Be careful about using Display.getDefault(). If this is called before any
Display object is created, it will create a new display. If you then create
a Display using the constructor, you will end up with two.
"Martin J Nilsson" <martin.j.nilsson@sverige.nu> wrote in message
news:d0pbj1$fkm$1@www.eclipse.org...
> Hi,
>
> This seems like a trivial problem to me, but addmittedly I'm rather new to
> Threads which might explain my ignorance.
>
> I have this class which takes a couple of arguments and performs, among
> other things, some rather large filecopying.
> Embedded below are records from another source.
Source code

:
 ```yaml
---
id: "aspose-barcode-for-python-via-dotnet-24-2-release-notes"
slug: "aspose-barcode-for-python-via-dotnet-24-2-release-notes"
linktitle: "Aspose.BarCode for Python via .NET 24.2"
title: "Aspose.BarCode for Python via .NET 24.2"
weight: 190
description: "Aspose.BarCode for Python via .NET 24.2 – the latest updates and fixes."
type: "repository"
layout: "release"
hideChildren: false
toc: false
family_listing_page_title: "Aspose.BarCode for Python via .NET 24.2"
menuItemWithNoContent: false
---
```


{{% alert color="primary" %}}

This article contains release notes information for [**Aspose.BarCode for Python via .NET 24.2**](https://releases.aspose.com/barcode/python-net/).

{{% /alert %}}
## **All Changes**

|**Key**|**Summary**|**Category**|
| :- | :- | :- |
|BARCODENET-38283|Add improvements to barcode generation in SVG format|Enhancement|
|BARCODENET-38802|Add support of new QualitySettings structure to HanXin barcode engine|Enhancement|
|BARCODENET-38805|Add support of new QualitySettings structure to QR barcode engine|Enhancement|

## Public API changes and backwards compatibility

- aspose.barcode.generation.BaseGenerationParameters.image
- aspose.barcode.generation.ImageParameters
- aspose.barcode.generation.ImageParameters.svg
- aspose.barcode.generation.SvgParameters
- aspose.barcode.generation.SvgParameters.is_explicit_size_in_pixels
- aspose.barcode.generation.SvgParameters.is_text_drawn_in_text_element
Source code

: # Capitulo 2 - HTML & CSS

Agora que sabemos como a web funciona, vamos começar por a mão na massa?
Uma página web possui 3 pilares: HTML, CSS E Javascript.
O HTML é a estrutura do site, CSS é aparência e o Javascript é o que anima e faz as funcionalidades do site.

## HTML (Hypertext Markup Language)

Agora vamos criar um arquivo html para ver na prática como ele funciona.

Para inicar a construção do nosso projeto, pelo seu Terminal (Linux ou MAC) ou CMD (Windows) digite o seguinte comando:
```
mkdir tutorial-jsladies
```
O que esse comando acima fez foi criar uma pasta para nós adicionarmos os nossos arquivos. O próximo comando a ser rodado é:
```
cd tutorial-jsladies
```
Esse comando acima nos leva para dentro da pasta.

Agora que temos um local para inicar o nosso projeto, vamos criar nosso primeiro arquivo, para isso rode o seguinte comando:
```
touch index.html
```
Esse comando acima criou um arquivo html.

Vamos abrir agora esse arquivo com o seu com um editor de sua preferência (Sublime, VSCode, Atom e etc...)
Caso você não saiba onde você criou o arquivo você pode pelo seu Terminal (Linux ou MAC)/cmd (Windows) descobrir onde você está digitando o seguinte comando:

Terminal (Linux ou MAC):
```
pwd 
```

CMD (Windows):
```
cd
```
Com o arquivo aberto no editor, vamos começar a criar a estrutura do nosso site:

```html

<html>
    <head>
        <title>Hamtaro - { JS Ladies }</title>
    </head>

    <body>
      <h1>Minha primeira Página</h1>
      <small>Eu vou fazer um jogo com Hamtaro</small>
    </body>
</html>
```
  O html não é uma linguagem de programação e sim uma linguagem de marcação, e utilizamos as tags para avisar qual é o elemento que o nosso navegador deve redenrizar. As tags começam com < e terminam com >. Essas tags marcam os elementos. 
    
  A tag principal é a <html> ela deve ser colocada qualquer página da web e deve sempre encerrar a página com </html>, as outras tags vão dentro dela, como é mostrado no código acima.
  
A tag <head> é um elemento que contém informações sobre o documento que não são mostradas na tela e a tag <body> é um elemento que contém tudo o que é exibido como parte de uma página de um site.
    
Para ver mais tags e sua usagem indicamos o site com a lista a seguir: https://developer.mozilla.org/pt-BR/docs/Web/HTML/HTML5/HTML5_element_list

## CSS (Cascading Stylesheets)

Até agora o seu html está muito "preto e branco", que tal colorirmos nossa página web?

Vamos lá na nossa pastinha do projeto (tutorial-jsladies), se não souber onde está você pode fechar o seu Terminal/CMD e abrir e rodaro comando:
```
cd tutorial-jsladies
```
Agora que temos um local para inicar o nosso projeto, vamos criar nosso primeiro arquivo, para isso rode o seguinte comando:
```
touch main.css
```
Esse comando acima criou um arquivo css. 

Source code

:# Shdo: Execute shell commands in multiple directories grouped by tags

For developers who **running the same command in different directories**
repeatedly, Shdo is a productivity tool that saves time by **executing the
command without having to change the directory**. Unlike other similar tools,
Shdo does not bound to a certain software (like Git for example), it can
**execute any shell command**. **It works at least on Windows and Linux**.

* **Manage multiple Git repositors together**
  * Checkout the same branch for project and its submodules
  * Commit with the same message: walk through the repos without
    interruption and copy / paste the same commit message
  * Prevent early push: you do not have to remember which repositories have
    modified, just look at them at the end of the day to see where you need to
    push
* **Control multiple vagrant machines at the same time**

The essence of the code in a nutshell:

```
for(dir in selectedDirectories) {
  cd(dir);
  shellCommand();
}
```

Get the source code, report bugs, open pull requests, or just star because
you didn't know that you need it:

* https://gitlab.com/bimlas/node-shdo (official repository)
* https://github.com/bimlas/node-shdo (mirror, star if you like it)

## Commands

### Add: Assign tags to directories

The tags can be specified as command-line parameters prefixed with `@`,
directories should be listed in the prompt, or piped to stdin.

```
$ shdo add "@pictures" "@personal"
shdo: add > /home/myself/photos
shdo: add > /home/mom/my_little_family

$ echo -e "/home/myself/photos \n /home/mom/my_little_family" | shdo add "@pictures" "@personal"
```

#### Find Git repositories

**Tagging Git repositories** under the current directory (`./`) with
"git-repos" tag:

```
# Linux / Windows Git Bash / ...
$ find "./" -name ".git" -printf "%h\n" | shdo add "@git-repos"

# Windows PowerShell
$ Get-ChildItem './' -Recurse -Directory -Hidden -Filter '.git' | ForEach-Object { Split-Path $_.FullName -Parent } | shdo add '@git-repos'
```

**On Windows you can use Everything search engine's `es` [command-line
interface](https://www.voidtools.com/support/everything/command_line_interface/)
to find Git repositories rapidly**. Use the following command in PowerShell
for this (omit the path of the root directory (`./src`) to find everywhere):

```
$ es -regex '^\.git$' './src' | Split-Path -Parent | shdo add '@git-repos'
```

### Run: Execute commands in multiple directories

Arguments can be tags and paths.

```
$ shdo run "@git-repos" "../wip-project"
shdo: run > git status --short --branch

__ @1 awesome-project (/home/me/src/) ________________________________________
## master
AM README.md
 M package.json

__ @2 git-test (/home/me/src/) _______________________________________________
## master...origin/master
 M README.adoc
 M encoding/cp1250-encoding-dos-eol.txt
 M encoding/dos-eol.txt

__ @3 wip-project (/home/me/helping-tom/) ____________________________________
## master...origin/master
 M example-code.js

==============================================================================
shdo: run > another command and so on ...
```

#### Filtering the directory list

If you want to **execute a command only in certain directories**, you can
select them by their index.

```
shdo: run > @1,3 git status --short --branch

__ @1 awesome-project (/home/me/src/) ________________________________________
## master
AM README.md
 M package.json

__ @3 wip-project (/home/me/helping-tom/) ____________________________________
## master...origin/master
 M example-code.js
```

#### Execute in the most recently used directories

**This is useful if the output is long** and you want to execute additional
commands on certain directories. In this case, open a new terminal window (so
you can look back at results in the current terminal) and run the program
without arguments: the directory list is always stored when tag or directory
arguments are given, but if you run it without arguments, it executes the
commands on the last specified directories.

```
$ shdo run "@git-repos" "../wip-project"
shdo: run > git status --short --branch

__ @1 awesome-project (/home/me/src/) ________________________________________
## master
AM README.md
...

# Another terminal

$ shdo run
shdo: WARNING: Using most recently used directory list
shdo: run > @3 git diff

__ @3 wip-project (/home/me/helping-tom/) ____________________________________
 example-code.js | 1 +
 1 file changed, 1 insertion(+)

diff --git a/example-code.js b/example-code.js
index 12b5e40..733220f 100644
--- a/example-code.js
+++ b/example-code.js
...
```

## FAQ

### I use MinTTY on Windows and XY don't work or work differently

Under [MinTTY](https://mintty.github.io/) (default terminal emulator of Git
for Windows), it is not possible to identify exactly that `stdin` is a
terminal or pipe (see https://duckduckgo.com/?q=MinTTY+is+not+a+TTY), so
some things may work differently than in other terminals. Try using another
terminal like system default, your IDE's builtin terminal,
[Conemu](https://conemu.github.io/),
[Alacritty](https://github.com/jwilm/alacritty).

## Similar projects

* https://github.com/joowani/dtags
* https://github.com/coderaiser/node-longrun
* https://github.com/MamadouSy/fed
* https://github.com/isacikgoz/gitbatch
It writes its output to
> standard out. I've created a SWT GUI that basically will be used to show
> the text strings that used to be written to standard out.
>
> In the GUI I have a public method called addMessage(String message) which
> is the entry-point to which to send the text-strings, it adds the text to
> the textarea.
>
> Now, from the main class I've understod that I'll have to create a new
> thread to execute all the things (file copying etc) that used to write its
> output to stdout. I've also created a small method in the main class to
> act as a communicator with the GUI:
>
> // Note this is pseudo-code, might be incorrect.
> public void addMessage(final String message);
> display.syncExec (new Runnable () {
> public void run () {
> splash.addMessage(message); }
> });
> }
>
> My plan is to switch all System.out.prinln to calling this method instead,
> but whenever I use it I get a Invalid Thread access.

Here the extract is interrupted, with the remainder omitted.